WHAT NEEDS TO BE DONE >> Copy the data exactly from the line that contains "#### 2. Imporrt Lambda function" through the line that contains "## Main activities", keeping both end lines and leaving out everything else.

*** Opening GIVEN RECORDS ***

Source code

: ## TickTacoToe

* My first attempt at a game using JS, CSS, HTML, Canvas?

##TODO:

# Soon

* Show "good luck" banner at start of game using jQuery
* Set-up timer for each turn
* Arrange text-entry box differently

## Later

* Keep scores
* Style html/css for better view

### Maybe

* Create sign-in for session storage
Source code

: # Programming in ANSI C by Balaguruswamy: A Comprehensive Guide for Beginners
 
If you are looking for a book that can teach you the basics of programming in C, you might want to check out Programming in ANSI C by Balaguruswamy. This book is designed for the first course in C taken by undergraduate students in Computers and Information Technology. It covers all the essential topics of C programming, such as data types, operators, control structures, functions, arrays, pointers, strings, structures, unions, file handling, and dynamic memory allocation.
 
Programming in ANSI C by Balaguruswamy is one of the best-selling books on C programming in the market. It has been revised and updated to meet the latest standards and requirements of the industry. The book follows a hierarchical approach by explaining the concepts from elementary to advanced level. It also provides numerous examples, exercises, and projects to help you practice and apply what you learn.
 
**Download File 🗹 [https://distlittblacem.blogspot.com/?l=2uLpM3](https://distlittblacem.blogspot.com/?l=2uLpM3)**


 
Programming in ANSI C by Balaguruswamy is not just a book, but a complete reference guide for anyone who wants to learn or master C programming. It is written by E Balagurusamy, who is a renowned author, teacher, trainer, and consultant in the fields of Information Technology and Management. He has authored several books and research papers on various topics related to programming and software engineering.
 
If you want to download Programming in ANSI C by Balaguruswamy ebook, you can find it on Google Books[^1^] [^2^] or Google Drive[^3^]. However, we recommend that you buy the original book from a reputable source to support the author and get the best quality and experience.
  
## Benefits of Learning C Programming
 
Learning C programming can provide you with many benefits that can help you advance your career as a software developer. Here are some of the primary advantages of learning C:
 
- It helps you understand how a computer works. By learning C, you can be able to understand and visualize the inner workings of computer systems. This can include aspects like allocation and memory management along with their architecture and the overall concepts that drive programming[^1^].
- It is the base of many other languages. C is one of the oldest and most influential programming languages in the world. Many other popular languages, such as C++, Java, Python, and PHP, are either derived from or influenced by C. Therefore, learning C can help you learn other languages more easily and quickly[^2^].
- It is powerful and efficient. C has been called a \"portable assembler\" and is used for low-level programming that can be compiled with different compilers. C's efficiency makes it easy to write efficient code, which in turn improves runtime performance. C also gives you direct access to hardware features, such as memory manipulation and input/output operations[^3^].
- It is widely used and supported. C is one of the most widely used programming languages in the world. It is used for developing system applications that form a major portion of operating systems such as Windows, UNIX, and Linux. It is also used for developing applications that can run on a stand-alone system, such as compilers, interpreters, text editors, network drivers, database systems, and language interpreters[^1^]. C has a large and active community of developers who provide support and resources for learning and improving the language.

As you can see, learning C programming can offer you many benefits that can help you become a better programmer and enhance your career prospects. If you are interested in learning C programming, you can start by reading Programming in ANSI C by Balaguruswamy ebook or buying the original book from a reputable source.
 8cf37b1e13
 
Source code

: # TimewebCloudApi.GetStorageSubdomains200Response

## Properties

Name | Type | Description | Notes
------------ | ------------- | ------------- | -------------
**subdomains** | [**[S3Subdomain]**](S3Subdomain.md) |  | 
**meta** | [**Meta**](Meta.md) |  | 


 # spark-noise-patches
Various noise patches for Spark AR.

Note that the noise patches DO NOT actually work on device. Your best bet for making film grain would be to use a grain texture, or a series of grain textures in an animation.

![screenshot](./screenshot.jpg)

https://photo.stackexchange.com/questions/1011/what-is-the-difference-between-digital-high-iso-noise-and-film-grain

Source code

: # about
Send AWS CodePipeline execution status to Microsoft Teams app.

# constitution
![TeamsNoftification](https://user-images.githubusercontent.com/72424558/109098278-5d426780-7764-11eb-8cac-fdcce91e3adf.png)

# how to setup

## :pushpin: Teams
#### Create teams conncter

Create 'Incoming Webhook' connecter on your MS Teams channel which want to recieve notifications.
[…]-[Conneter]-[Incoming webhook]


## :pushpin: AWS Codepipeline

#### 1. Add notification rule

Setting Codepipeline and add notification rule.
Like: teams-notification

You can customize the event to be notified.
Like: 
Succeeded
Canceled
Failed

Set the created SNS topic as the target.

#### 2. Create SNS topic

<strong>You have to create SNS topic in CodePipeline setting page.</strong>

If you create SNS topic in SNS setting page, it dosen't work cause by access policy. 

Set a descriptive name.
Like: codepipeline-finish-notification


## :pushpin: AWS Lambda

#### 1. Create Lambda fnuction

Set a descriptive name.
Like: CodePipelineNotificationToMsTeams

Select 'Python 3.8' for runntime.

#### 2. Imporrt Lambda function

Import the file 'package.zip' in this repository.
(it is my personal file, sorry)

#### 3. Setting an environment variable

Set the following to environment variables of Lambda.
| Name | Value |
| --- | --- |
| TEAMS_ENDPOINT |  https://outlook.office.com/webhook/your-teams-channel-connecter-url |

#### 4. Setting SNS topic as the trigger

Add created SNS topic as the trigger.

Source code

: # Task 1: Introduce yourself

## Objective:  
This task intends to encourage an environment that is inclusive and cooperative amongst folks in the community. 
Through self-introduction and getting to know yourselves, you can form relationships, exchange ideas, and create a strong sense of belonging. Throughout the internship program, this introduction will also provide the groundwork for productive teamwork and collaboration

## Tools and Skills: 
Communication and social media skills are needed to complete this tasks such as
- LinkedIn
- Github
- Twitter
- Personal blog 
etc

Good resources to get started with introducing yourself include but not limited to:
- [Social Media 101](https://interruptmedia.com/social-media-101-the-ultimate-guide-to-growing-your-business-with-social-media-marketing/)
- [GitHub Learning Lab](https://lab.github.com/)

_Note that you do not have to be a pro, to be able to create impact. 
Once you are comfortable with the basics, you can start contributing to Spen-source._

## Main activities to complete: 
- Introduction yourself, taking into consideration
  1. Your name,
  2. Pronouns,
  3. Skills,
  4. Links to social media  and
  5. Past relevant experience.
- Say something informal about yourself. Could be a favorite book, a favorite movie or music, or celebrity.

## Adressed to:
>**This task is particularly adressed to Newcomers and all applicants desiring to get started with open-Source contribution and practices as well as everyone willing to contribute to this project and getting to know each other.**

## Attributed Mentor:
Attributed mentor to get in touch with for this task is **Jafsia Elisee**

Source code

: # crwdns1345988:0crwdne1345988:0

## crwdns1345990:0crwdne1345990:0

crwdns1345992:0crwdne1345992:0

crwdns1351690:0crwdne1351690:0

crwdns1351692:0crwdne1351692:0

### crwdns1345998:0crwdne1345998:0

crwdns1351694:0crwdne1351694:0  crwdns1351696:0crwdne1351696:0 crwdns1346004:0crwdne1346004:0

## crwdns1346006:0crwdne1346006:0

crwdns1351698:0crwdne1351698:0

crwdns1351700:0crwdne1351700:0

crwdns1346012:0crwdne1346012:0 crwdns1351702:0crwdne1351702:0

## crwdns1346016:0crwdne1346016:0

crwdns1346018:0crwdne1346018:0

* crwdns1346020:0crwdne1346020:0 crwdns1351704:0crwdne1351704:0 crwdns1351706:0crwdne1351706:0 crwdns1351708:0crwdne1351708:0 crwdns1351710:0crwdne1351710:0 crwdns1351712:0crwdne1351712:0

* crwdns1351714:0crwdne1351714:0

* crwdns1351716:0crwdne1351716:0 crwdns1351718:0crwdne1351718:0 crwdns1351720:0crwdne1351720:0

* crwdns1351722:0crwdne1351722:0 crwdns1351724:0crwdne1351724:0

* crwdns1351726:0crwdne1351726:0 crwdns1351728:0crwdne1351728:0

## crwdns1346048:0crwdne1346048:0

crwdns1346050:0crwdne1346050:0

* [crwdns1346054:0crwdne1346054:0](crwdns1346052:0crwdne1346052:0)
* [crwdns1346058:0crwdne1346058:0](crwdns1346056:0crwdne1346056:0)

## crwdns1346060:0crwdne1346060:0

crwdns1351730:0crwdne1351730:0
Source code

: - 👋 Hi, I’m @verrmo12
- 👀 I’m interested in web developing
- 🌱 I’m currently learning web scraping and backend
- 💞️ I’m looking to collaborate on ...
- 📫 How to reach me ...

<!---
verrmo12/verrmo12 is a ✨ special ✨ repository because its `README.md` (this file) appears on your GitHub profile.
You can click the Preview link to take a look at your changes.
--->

*** Closing GIVEN RECORDS ***

WRITTEN RESPONSE >>
#### 2. Imporrt Lambda function

Import the file 'package.zip' in this repository.
(it is my personal file, sorry)

#### 3. Setting an environment variable

Set the following to environment variables of Lambda.
| Name | Value |
| --- | --- |
| TEAMS_ENDPOINT |  https://outlook.office.com/webhook/your-teams-channel-connecter-url |

#### 4. Setting SNS topic as the trigger

Add created SNS topic as the trigger.

Source code

: # Task 1: Introduce yourself

## Objective:  
This task intends to encourage an environment that is inclusive and cooperative amongst folks in the community. 
Through self-introduction and getting to know yourselves, you can form relationships, exchange ideas, and create a strong sense of belonging. Throughout the internship program, this introduction will also provide the groundwork for productive teamwork and collaboration

## Tools and Skills: 
Communication and social media skills are needed to complete this tasks such as
- LinkedIn
- Github
- Twitter
- Personal blog 
etc

Good resources to get started with introducing yourself include but not limited to:
- [Social Media 101](https://interruptmedia.com/social-media-101-the-ultimate-guide-to-growing-your-business-with-social-media-marketing/)
- [GitHub Learning Lab](https://lab.github.com/)

_Note that you do not have to be a pro, to be able to create impact. 
Once you are comfortable with the basics, you can start contributing to Spen-source._

## Main activities to complete: 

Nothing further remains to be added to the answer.